> **Information supplied**
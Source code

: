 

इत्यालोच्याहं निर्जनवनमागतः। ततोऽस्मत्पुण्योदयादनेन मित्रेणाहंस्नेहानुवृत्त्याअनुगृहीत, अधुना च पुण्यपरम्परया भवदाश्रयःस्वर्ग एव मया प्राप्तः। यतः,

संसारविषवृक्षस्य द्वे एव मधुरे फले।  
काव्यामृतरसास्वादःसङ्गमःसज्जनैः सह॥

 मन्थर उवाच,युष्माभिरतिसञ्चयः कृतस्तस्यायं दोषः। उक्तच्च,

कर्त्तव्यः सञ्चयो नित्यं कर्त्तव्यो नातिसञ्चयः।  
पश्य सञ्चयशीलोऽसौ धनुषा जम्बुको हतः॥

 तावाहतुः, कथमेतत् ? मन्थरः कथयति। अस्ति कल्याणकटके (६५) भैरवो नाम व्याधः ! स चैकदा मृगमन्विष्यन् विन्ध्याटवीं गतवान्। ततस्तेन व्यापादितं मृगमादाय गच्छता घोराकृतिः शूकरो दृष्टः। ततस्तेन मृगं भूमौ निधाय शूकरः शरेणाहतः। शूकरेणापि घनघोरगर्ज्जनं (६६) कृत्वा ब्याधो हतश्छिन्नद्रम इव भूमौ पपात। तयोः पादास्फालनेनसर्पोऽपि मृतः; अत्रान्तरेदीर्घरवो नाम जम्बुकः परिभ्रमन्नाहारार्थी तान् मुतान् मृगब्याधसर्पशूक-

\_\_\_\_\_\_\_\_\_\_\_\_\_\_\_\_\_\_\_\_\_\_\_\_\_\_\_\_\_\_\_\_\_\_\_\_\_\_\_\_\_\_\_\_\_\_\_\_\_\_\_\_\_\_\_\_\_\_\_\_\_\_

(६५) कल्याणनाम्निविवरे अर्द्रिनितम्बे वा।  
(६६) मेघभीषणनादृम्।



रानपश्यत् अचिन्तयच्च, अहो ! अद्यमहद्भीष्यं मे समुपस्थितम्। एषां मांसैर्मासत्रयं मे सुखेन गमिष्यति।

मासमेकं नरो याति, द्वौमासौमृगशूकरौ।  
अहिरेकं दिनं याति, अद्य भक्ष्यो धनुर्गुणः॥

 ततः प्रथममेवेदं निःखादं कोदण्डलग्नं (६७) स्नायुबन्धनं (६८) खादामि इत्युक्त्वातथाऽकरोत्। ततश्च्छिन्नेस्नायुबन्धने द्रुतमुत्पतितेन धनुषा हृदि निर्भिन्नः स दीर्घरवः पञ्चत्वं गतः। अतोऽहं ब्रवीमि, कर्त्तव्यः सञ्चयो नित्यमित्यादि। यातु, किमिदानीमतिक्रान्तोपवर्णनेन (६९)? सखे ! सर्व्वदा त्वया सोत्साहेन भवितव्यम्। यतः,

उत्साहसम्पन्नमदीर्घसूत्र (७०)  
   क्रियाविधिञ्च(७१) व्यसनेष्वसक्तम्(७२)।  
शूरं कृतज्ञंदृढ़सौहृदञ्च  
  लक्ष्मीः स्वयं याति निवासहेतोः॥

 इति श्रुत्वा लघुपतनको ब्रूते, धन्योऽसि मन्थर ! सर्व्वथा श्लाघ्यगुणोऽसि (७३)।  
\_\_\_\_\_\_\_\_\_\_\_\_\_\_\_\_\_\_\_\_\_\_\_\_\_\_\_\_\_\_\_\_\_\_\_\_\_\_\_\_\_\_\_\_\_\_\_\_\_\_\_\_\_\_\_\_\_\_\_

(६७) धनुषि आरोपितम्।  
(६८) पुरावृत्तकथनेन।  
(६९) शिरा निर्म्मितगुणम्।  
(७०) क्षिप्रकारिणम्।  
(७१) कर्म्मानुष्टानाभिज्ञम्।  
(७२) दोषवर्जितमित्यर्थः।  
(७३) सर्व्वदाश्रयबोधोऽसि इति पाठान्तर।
==
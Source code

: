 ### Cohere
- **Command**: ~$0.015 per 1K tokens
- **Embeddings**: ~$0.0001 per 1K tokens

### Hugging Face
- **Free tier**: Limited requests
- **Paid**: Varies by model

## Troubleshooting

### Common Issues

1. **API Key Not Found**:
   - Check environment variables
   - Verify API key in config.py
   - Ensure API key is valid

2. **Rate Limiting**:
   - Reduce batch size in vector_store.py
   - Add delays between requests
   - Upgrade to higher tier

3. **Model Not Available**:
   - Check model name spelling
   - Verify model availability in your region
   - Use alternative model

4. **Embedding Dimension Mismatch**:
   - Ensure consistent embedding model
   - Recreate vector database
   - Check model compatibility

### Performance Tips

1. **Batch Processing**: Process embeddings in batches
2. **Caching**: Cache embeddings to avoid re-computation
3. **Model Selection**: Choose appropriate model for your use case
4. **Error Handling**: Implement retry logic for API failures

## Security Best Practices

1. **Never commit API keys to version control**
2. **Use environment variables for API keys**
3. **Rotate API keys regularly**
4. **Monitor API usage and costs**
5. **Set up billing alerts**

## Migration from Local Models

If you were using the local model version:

> **What you are asked to do**
In the listing above, find the line containing "- Verify API key in config.py" and the line containing "- Recreate vector database". Output them and every line between, exactly, and nothing else.

> **The answer**
   - Verify API key in config.py
   - Ensure API key is valid

2. **Rate Limiting**:
   - Reduce batch size in vector_store.py
   - Add delays between requests
   - Upgrade to higher tier

3. **Model Not Available**:
   - Check model name spelling
   - Verify model availability in your region
   - Use alternative model

4. **Embedding Dimension Mismatch**:
   - Ensure consistent embedding model
   - Recreate vector database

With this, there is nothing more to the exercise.